_Activity:_ Wherever the string "immagine" appears in the listing, copy that line.

□ □ □

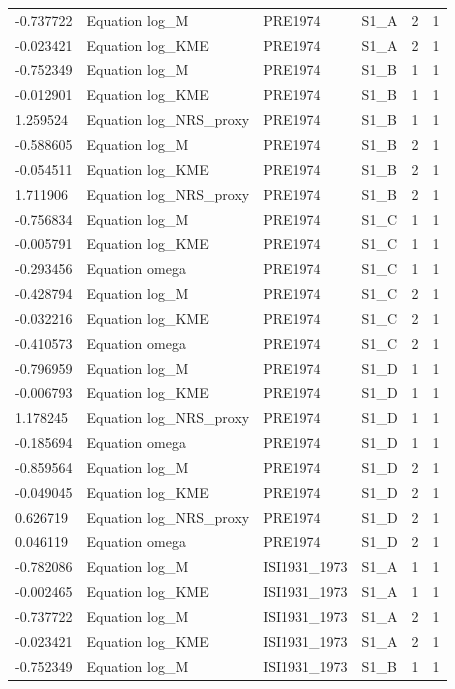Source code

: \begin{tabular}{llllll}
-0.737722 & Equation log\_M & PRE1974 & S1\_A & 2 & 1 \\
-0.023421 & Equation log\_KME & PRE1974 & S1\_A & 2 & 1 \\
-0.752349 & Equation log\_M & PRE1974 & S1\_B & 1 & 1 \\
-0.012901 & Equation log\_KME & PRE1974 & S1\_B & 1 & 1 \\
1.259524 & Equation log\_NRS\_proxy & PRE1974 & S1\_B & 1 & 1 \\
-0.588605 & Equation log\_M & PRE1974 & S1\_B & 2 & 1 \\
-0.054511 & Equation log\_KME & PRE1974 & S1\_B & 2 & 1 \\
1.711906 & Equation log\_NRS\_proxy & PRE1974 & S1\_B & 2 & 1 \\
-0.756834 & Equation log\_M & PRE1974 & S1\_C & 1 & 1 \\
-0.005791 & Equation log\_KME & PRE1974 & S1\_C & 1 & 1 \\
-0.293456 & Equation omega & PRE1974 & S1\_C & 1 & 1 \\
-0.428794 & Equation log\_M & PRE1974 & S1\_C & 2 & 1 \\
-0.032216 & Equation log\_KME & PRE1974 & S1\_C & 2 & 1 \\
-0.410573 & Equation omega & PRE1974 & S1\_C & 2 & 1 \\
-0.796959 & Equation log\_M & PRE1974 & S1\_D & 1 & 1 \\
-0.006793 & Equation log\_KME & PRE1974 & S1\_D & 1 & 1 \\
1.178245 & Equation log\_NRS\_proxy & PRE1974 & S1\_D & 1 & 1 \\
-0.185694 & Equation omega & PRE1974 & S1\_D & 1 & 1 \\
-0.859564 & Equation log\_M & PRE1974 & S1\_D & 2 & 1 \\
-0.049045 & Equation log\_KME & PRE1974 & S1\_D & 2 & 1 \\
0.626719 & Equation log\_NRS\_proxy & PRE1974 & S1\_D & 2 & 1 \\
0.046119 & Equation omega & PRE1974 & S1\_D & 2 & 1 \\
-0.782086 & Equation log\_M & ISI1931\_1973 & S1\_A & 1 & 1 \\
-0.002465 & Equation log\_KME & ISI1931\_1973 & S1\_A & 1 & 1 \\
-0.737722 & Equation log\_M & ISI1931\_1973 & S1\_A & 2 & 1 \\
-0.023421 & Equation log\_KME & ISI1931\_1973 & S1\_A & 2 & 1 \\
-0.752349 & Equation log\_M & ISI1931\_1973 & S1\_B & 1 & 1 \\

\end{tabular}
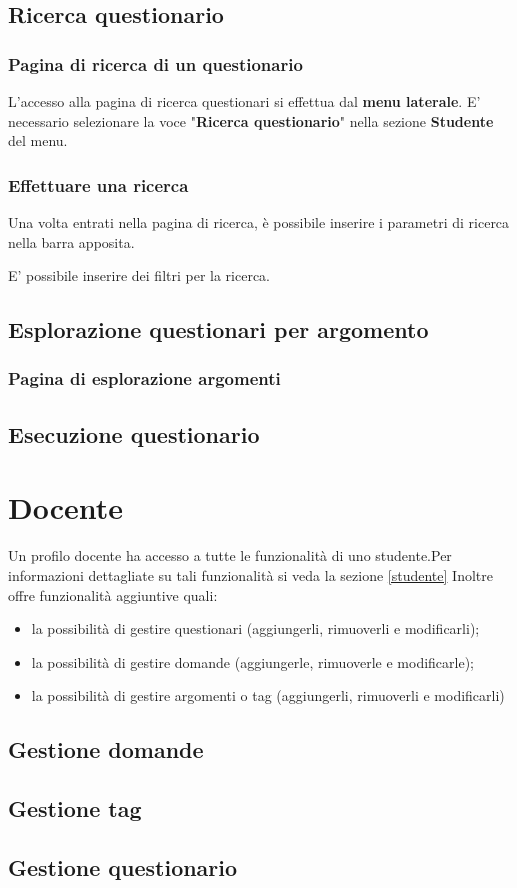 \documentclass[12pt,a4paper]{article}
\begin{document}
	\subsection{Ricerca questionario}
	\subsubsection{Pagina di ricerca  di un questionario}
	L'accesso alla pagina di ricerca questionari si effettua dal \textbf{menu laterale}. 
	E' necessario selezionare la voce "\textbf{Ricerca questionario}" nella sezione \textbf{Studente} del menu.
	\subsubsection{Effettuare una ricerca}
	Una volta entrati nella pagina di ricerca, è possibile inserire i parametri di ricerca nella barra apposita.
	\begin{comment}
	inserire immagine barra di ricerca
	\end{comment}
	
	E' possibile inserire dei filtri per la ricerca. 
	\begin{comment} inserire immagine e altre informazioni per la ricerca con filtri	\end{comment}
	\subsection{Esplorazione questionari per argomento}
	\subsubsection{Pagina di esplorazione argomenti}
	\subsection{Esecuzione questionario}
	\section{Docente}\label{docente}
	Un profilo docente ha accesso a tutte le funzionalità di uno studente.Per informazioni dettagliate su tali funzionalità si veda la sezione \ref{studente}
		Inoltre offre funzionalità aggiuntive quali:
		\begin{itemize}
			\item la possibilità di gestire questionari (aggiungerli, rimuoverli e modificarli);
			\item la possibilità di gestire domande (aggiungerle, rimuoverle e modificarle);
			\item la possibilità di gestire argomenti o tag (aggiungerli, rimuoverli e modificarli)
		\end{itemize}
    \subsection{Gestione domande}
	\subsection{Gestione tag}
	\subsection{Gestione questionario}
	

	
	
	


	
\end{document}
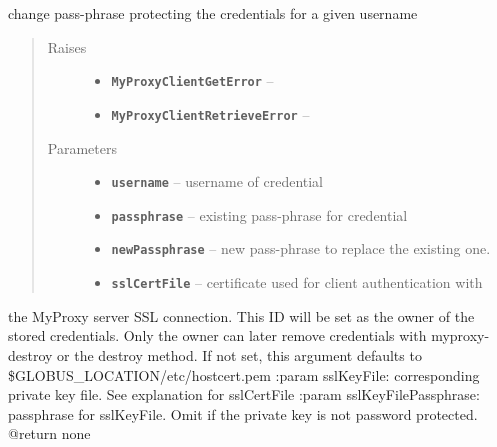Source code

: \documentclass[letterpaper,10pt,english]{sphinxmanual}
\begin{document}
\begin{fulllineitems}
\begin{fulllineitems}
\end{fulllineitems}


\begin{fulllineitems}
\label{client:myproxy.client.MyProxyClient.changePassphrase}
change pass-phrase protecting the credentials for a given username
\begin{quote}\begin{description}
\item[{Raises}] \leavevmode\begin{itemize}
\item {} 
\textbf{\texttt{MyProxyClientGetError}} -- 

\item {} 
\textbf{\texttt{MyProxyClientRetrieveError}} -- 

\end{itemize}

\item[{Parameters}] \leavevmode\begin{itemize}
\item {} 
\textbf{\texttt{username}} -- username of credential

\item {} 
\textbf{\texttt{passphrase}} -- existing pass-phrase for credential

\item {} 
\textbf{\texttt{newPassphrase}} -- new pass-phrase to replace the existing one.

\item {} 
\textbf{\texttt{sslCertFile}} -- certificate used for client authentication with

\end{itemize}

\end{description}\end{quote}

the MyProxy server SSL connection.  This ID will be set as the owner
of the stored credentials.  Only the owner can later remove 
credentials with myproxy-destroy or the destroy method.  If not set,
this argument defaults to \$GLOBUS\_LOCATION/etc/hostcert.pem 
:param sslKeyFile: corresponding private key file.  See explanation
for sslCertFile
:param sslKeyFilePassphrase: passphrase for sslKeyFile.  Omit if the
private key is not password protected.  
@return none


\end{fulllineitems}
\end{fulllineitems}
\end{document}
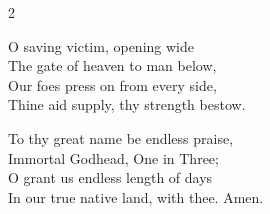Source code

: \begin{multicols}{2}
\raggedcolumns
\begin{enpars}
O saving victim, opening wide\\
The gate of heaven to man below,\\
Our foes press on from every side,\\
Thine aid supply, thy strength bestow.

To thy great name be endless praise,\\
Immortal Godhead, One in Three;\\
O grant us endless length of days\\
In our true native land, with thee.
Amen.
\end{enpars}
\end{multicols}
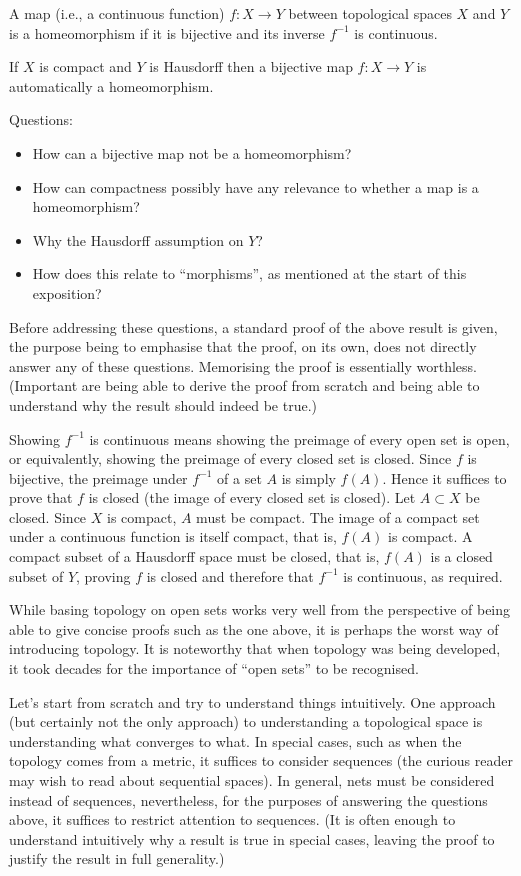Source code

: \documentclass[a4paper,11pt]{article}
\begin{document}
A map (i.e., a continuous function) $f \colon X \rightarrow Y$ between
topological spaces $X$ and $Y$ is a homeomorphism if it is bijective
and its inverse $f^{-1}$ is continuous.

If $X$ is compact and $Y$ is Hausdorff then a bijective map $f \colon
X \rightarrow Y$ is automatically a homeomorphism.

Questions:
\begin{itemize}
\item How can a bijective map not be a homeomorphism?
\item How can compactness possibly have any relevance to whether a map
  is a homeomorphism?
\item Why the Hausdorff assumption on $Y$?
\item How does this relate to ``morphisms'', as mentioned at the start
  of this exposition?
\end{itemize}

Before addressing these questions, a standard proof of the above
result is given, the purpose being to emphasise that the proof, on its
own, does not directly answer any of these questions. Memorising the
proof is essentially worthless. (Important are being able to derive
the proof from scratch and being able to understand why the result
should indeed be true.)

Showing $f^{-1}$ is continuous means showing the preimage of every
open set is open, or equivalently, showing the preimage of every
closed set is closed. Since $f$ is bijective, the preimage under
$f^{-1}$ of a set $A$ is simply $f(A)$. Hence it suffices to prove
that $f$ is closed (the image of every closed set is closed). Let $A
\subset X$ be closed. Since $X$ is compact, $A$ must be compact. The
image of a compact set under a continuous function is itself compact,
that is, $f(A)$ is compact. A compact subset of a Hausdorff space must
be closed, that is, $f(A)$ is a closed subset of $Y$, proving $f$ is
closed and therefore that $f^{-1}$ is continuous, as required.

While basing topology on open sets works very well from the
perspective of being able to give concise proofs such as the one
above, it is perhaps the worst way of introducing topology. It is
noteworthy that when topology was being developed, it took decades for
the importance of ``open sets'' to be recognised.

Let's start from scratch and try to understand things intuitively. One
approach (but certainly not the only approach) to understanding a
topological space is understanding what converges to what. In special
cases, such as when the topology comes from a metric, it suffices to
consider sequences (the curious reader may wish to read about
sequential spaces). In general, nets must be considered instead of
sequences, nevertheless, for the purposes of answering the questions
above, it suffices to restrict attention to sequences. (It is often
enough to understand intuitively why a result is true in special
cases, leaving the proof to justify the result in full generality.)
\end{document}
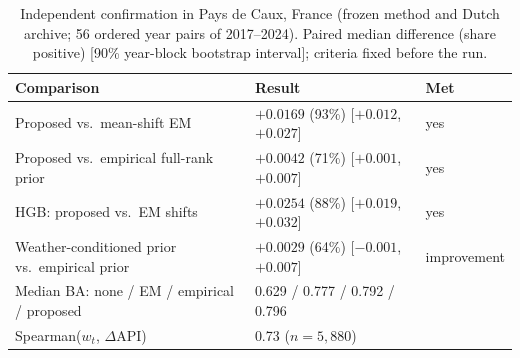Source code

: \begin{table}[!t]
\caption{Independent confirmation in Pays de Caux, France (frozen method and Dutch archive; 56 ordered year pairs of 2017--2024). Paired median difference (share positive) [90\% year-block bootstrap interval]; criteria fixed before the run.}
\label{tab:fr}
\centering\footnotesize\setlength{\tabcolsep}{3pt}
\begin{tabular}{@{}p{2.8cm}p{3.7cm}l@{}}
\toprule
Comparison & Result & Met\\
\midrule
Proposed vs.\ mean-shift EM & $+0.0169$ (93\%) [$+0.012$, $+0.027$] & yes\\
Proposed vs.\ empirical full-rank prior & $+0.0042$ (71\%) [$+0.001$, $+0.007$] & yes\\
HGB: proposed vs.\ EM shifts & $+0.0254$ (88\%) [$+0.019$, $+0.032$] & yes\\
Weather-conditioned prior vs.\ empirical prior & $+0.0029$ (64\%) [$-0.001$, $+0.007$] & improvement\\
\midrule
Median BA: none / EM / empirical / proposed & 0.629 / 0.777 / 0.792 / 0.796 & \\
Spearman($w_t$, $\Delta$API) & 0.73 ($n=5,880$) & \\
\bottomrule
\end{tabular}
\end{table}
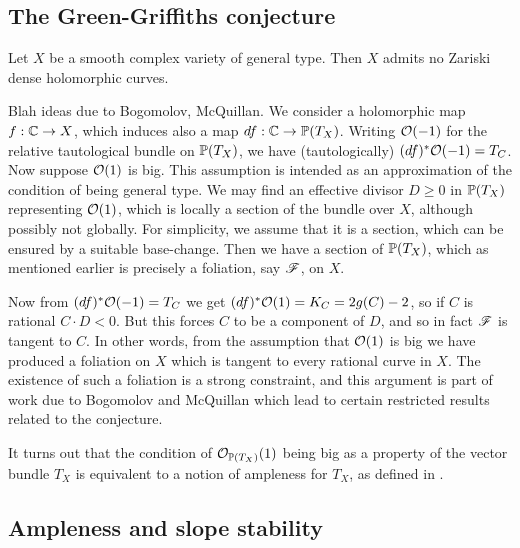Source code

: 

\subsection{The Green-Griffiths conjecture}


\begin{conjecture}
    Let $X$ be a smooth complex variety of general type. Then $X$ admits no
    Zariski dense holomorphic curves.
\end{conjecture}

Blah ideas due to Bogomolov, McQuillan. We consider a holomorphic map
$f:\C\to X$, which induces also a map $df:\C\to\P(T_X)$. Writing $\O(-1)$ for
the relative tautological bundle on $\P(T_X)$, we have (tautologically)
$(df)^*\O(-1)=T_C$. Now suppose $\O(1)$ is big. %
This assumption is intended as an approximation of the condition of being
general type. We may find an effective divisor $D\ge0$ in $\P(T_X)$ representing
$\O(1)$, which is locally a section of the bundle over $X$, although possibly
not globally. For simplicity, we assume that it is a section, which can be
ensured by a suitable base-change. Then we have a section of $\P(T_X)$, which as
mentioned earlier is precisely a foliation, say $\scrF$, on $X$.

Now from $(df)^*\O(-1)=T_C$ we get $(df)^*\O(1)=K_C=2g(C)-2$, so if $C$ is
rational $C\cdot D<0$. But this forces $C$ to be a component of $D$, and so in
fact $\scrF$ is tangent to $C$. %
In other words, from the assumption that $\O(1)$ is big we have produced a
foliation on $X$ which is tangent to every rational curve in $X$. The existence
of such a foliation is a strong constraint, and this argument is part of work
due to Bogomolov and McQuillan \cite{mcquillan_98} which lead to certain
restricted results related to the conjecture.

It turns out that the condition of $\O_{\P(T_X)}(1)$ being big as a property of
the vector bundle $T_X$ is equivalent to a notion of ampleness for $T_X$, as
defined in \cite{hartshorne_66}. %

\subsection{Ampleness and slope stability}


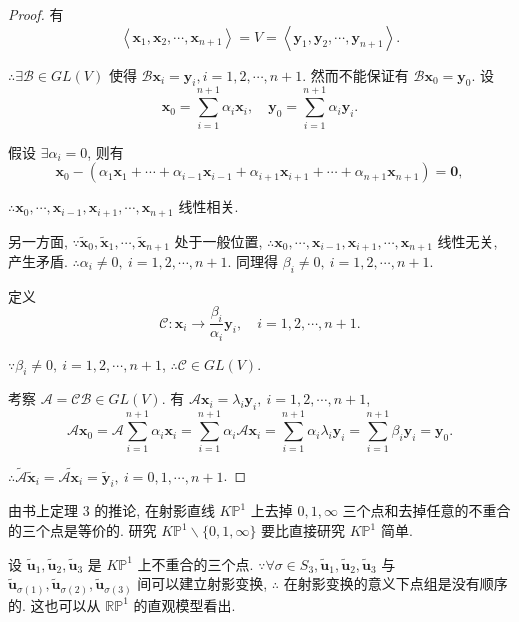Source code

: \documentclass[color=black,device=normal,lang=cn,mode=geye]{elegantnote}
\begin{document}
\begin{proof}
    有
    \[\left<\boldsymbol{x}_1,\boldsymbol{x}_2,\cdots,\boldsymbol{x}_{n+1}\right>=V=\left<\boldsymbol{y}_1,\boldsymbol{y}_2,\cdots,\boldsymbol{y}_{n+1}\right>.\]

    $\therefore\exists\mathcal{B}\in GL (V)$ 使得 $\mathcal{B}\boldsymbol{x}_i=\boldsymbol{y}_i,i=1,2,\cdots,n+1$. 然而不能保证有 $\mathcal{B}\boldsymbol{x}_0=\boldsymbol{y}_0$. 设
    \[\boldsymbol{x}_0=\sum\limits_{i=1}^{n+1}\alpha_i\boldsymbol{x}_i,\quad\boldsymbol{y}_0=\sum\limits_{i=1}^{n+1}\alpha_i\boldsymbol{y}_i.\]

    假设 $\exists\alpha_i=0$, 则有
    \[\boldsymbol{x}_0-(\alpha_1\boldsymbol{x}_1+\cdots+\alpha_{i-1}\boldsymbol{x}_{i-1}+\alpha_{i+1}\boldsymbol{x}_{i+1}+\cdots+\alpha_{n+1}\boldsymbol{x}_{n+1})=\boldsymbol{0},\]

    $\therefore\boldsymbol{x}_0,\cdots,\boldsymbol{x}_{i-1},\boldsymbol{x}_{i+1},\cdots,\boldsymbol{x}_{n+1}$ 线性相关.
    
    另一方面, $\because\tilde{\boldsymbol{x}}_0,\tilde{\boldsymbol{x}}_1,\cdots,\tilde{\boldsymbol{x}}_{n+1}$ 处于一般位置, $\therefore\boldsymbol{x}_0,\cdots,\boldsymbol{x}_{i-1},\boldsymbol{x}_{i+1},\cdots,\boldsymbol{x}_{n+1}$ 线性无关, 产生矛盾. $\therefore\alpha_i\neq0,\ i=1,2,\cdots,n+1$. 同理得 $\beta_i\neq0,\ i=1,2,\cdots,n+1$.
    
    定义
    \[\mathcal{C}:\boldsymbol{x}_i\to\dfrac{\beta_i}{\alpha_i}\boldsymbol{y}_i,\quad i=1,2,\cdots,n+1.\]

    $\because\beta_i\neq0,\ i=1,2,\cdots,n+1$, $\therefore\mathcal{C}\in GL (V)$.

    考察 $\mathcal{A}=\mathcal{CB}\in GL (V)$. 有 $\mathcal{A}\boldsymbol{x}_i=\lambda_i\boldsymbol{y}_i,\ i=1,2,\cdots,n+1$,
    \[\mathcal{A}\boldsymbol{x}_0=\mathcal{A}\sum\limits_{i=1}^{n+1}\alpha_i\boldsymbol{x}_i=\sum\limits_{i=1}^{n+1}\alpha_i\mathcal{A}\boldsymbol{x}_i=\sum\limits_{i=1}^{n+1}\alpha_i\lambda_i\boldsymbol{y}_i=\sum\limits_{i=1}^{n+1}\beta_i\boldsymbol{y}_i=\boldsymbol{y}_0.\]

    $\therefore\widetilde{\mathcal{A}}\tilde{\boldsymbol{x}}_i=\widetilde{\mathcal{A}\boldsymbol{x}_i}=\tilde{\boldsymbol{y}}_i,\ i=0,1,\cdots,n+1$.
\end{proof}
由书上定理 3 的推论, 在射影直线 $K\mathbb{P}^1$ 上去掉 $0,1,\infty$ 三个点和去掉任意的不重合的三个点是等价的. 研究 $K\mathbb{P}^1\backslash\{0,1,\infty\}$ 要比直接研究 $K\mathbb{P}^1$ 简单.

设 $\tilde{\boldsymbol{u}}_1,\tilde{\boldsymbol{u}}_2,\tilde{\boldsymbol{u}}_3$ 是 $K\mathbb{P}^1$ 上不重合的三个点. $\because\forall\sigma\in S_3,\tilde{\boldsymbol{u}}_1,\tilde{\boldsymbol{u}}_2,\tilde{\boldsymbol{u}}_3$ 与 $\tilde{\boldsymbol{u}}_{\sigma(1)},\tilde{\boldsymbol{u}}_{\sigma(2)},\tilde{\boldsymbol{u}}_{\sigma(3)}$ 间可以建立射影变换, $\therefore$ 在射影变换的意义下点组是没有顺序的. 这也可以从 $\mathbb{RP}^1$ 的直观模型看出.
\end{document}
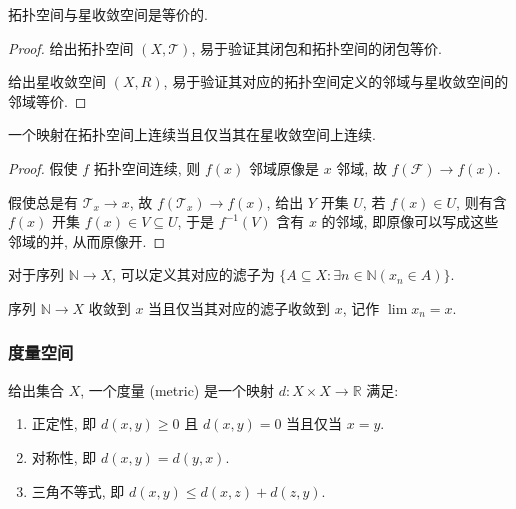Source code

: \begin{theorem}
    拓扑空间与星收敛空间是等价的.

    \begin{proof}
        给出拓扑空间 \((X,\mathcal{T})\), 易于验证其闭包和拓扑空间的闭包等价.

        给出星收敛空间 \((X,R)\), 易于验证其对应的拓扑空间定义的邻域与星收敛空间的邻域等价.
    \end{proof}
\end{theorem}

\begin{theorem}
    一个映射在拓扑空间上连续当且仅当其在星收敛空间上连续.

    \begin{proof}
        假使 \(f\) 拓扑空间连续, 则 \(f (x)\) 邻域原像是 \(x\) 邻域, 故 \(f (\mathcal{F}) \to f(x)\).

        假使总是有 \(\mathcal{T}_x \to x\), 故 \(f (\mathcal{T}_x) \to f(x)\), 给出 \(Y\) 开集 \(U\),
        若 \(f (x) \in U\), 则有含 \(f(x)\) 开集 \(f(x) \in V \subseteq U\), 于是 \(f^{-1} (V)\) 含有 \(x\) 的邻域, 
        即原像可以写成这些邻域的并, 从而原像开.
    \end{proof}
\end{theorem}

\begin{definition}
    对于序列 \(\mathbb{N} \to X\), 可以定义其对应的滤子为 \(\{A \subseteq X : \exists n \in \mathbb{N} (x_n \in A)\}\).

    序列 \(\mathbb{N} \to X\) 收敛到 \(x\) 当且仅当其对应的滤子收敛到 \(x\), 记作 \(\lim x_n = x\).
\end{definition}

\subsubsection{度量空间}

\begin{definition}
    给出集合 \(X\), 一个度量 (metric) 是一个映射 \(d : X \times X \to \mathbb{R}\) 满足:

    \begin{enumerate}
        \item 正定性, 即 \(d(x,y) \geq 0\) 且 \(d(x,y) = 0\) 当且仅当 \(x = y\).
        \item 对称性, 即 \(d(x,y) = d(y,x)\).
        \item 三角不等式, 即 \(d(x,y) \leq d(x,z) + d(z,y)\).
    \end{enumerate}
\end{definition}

□ □ □

_Result:_
	inserire immagine barra di ricerca
	\begin{comment} inserire immagine e altre informazioni per la ricerca con filtri	\end{comment}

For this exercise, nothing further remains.